According to a recent survey conducted
by USA Today/CNN/Gallup, 54% of Americans think the Democrats
are too liberal; 57% think Democrats are weak-kneed on terrorism,
and a majority believe attacking Iraq is the right thing to do.
Remarkably, 50% of those polled think the Republicans have a
"clear plan for curing the country's ills," while only
30% think the Democrats do. But what curatives have the Republicans
offered? Bombing Iraq? Drilling oil in Alaska's pristine national
wildlife refuge? Making sure large corporations get federally
funded insurance to protect them from terrorism? Allowing Enron
criminals to skedaddle? Raiding Social Security to pay for an
abominable military budget?
Of course, the Democrats don't have a
plan for anything except holding on to the seats they already
have -- a plan that is failing, and rightfully so, since they
are not much different than the Republicans. The widely held
perception that Democrats are too liberal is a mirage. The most
liberal member of the Senate -- who was merely liberal, not progressive
-- was killed recently, or had an unfortunate and oh-so coincidental
accident, and his seat was taken by a Republican because the
Democrats ran an ideologically bankrupt old man who couldn't
win at Parcheesi, let alone an election.
Clinton and the Democratic Leadership
Council (DLC) killed any shred of liberalism in America. Clinton
and the DLC sold-out their mild liberalism -- by moving away
from support for the AFL-CIO, the National Organization for Women,
Jesse Jackson's Rainbow Coalition, and other liberal groups --
in order to compete with Reaganism. When Clinton became president,
as John B. Judis has pointed out, he strenuously avoided "undertaking
reforms that would threaten the entrenched power of major business
interests," and moved the Democrats to the right. "Instead
of giving high priority to serving and building up a popular
constituency, Clinton quickly retreated to placating business
and the right," writes Edward S. Herman. "His major
policy moves, designed to curry favor with the bond market and
transnational corporations, weakened his ability to serve ordinary
citizens."
Like a good Republican, Clinton helped
arms exporters win tax breaks, guaranteed loans for arms-importing
countries, ended the ban on arms exports to Latin America, and
defeated bills that would have conditioned arms exports on human
rights. Clinton, as "the environmental president,"

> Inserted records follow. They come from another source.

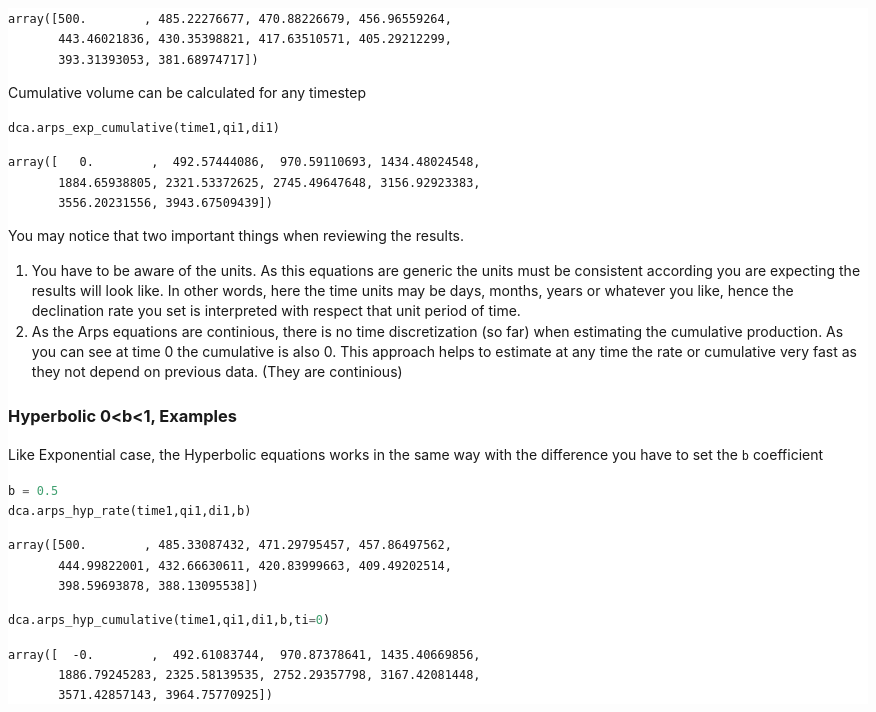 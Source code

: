 


    array([500.        , 485.22276677, 470.88226679, 456.96559264,
           443.46021836, 430.35398821, 417.63510571, 405.29212299,
           393.31393053, 381.68974717])



Cumulative volume can be calculated  for any timestep


```python
dca.arps_exp_cumulative(time1,qi1,di1)

```




    array([   0.        ,  492.57444086,  970.59110693, 1434.48024548,
           1884.65938805, 2321.53372625, 2745.49647648, 3156.92923383,
           3556.20231556, 3943.67509439])



You may notice that two important things when reviewing the results. 

1. You have to be aware of the units. As this equations are generic the units must be consistent according you are expecting the results will look like. In other words, here the time units may be days, months, years or whatever you like, hence the declination rate you set is interpreted with respect that unit period of time.
2. As the Arps equations are continious, there is no time discretization (so far) when estimating the cumulative production. As you can see at time 0 the cumulative is also 0. This approach helps to estimate at any time the rate or cumulative very fast as they not depend on previous data. (They are continious)

### Hyperbolic 0<b<1, Examples

Like Exponential case, the Hyperbolic equations works in the same way with the difference you have to set the `b` coefficient


```python
b = 0.5
dca.arps_hyp_rate(time1,qi1,di1,b)
```




    array([500.        , 485.33087432, 471.29795457, 457.86497562,
           444.99822001, 432.66630611, 420.83999663, 409.49202514,
           398.59693878, 388.13095538])




```python
dca.arps_hyp_cumulative(time1,qi1,di1,b,ti=0)
```




    array([  -0.        ,  492.61083744,  970.87378641, 1435.40669856,
           1886.79245283, 2325.58139535, 2752.29357798, 3167.42081448,
           3571.42857143, 3964.75770925])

ignored the recommendations of US Fish and Wildlife Service scientists
and teamed up with developers to kill the addition of species
to the Endangered Species Act. He was soft on pesticides from
agricultural runoff that have reduced parts of the Gulf of Mexico
into a "dead zone." Under Clinton's environmental "stewardship,"
Enron was allowed to dictate a "market-based" approach
to global warming. In order to help out loggers, the Clinton
administration spent billions of dollars of taxpayer money to
construct roads to get the loggers to trees on national lands.
Clinton not only screwed labor with NAFTA -- he happily sold
them down a river that spews into a polluted maquiladora. As
for out Bushing Bush, Clinton violated the 1973 War Powers Resolution
when he ordered the bombing of Yugoslavia, a sovereign nation.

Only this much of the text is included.